*Records excerpted from a collection*:
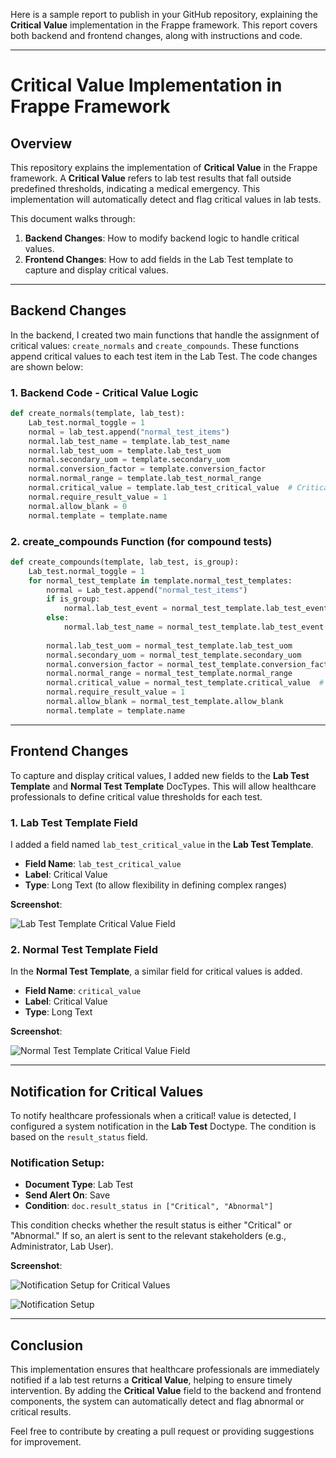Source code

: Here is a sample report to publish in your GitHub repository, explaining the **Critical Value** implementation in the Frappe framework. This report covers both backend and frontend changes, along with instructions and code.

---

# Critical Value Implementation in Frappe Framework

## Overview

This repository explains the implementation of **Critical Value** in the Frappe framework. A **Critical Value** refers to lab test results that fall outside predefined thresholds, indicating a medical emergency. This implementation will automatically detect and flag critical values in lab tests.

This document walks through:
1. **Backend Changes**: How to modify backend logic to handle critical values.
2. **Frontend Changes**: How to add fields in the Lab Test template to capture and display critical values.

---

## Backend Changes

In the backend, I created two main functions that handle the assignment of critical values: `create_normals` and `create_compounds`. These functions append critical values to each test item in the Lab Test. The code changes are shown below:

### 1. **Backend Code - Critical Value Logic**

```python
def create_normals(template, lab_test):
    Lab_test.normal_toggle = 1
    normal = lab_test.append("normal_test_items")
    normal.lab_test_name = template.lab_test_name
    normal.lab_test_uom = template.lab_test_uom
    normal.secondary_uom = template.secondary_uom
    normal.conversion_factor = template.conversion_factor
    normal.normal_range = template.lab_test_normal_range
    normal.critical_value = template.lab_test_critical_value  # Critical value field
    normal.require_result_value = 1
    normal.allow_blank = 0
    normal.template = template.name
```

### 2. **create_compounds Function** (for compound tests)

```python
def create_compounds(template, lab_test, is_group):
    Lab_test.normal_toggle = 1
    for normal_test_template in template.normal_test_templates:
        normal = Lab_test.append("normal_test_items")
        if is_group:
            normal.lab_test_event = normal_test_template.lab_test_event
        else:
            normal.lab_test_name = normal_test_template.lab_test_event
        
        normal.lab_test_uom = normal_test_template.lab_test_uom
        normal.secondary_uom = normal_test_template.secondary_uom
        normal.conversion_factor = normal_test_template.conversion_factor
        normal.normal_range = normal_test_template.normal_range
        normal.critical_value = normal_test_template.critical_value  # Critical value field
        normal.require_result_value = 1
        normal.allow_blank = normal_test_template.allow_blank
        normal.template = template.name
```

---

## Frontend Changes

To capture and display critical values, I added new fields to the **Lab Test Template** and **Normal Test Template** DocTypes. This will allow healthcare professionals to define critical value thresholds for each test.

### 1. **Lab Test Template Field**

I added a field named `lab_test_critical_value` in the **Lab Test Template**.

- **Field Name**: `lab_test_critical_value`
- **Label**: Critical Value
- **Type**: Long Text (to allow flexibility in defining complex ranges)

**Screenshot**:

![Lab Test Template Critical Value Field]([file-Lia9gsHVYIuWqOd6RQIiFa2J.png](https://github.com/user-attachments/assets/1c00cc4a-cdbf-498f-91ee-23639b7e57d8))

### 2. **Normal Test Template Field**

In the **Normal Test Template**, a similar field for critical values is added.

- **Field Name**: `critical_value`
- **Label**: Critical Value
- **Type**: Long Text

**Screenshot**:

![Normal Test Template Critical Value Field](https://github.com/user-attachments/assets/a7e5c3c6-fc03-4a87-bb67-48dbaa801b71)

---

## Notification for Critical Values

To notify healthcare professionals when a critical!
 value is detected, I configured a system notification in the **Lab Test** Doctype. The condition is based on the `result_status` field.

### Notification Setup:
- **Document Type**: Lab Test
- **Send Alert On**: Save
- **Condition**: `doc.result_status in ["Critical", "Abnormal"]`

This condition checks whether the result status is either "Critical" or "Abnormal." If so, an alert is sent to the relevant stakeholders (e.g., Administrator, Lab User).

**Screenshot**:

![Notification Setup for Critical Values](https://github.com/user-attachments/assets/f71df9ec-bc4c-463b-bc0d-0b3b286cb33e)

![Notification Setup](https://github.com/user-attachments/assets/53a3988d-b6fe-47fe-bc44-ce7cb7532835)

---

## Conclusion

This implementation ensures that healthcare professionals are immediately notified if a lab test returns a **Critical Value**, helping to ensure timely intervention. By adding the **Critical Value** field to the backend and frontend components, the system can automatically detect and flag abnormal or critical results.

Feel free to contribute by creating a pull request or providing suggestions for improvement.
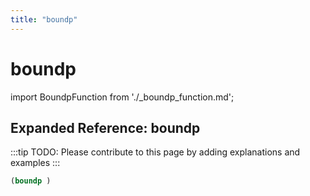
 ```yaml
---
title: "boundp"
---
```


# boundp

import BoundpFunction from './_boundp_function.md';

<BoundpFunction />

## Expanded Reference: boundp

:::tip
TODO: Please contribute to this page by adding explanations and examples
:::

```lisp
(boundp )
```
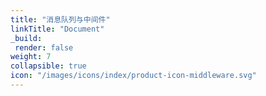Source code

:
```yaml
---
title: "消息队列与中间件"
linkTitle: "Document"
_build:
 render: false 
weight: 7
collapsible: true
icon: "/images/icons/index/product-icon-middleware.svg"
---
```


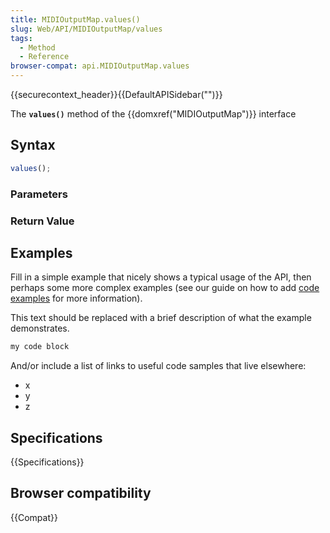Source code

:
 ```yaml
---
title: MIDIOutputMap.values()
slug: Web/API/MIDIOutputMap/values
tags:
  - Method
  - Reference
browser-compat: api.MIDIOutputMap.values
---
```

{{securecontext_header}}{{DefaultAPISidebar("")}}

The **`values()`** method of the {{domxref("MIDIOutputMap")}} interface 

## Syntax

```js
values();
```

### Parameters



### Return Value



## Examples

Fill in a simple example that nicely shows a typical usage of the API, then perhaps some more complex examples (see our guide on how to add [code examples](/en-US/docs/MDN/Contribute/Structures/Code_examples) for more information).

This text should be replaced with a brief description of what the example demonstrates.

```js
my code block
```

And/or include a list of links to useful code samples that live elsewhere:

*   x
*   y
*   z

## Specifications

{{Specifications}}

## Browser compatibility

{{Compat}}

*Task description*:
Locate and copy each line in the data above that includes the word "complex".

*Exercise response*:
- **Type**: Long Text (to allow flexibility in defining complex ranges)
Fill in a simple example that nicely shows a typical usage of the API, then perhaps some more complex examples (see our guide on how to add [code examples](/en-US/docs/MDN/Contribute/Structures/Code_examples) for more information).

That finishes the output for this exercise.